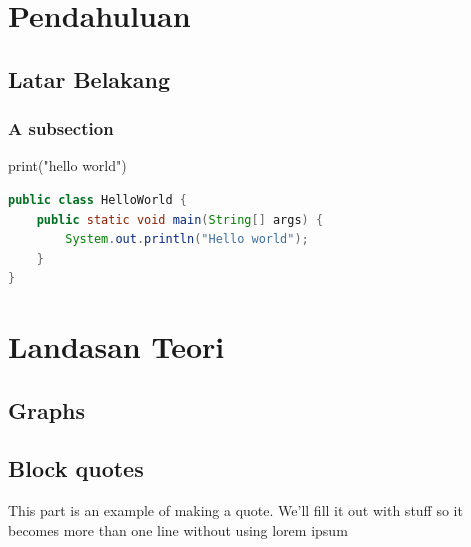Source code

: \documentclass[oneside,12pt]{book}
\renewenvironment{quote}{%
	\list{}{%
		\leftmargin0.5in   %
		\rightmargin0cm
	}
	\item\relax
}
{\endlist}
\begin{document}
\begin{doublespace}

\chapter{Pendahuluan}
\section{Latar Belakang}
\lipsum[1-10]
\subsection{A subsection}
\lipsum[1-2]

\begin{pycode}
print("hello world")
\end{pycode}

\begin{lstlisting}[caption=Manual input, label={listing-java-manual},language=java,style=skripsilisting]
public class HelloWorld {
	public static void main(String[] args) {
		System.out.println("Hello world");
	}
}
\end{lstlisting}



\chapter{Landasan Teori}
\lipsum[1-2]

\section{Graphs}

\section{Block quotes}
This part is an example of making a quote. We'll fill it out with stuff so it becomes more than one line without using lorem ipsum
\begin{quote}
	\lipsum[1-2] \parencite{wombat2016} %
\end{quote}


\end{doublespace}
\end{document}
========================================
### INSTRUCTIONS TO FOLLOW:
Find the word "lipsum" in the records and pull out each line that has it.

### EXERCISE SOLUTION:
\lipsum[1-10]
\lipsum[1-2]
\lipsum[1-2]
	\lipsum[1-2] \parencite{wombat2016} %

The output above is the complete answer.